(Dataset entries)

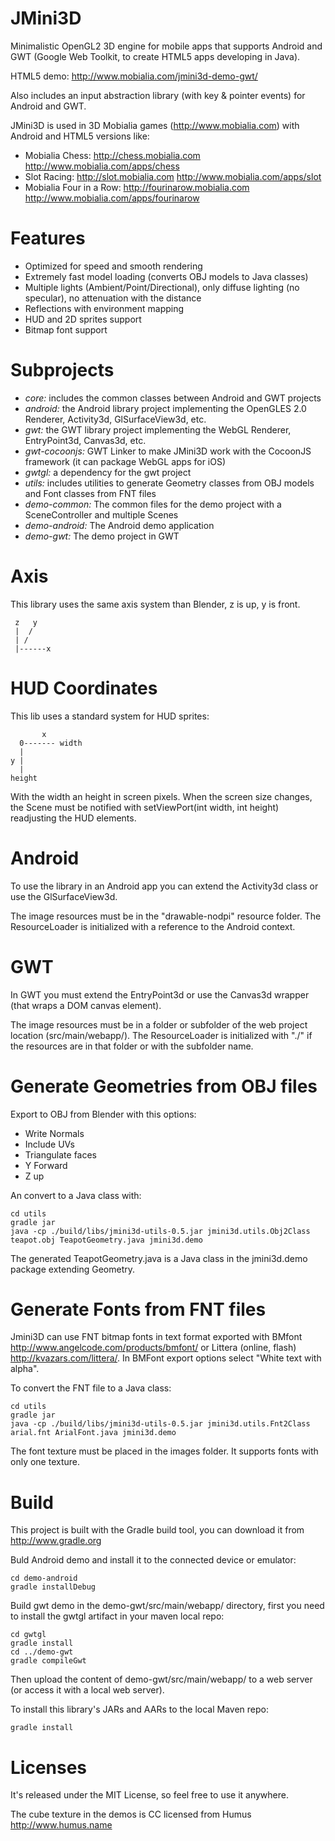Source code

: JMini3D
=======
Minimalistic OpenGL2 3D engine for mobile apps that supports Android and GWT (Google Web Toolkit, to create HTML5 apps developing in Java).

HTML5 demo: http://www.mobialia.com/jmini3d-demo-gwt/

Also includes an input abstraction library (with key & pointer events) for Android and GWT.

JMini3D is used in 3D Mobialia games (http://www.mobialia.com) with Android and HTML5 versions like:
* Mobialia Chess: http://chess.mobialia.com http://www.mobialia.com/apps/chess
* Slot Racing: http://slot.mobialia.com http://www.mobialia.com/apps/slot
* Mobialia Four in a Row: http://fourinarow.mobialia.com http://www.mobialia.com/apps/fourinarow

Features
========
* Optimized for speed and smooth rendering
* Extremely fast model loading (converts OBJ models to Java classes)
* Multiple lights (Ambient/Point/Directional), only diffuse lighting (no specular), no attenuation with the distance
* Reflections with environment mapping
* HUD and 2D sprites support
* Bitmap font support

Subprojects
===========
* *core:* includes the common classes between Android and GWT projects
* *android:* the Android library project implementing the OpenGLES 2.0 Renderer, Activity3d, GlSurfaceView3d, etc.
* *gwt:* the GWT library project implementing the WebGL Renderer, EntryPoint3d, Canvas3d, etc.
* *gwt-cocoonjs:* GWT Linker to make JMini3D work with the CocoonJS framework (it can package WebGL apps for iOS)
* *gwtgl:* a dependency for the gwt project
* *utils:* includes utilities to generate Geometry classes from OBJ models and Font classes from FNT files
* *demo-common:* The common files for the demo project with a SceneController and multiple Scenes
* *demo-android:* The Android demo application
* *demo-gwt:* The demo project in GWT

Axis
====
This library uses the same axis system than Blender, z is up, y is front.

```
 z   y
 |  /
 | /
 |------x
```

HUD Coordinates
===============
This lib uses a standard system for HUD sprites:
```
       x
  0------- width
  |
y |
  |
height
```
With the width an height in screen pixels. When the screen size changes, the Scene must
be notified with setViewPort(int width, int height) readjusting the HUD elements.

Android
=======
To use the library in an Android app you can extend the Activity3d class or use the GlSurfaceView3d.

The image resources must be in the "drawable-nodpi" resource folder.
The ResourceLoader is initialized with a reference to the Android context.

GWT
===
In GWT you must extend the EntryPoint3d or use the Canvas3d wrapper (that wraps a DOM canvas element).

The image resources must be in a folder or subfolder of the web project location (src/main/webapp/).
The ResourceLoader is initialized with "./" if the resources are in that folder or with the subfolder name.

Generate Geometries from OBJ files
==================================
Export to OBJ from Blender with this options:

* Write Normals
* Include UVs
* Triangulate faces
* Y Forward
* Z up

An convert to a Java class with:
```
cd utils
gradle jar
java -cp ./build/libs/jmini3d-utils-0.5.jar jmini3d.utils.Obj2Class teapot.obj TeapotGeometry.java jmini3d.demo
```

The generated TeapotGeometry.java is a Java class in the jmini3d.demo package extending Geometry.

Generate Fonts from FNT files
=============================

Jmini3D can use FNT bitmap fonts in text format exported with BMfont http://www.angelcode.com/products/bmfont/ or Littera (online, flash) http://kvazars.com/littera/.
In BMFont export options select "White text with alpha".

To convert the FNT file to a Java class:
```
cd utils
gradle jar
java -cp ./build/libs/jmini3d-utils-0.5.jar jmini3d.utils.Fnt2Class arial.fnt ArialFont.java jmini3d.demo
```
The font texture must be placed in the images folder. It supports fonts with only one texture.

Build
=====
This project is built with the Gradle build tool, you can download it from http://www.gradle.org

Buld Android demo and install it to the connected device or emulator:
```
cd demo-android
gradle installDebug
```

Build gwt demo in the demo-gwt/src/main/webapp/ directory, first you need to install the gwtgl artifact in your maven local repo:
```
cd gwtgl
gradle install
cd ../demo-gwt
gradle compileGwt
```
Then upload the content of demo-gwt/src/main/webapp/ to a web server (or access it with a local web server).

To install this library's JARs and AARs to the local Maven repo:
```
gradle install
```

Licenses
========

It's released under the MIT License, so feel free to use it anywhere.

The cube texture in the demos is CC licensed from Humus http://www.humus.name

■ **Task statement**:
Which of the lines above include the word "that"? List those lines.

■ **Answer box**:
Minimalistic OpenGL2 3D engine for mobile apps that supports Android and GWT (Google Web Toolkit, to create HTML5 apps developing in Java).
In GWT you must extend the EntryPoint3d or use the Canvas3d wrapper (that wraps a DOM canvas element).
The ResourceLoader is initialized with "./" if the resources are in that folder or with the subfolder name.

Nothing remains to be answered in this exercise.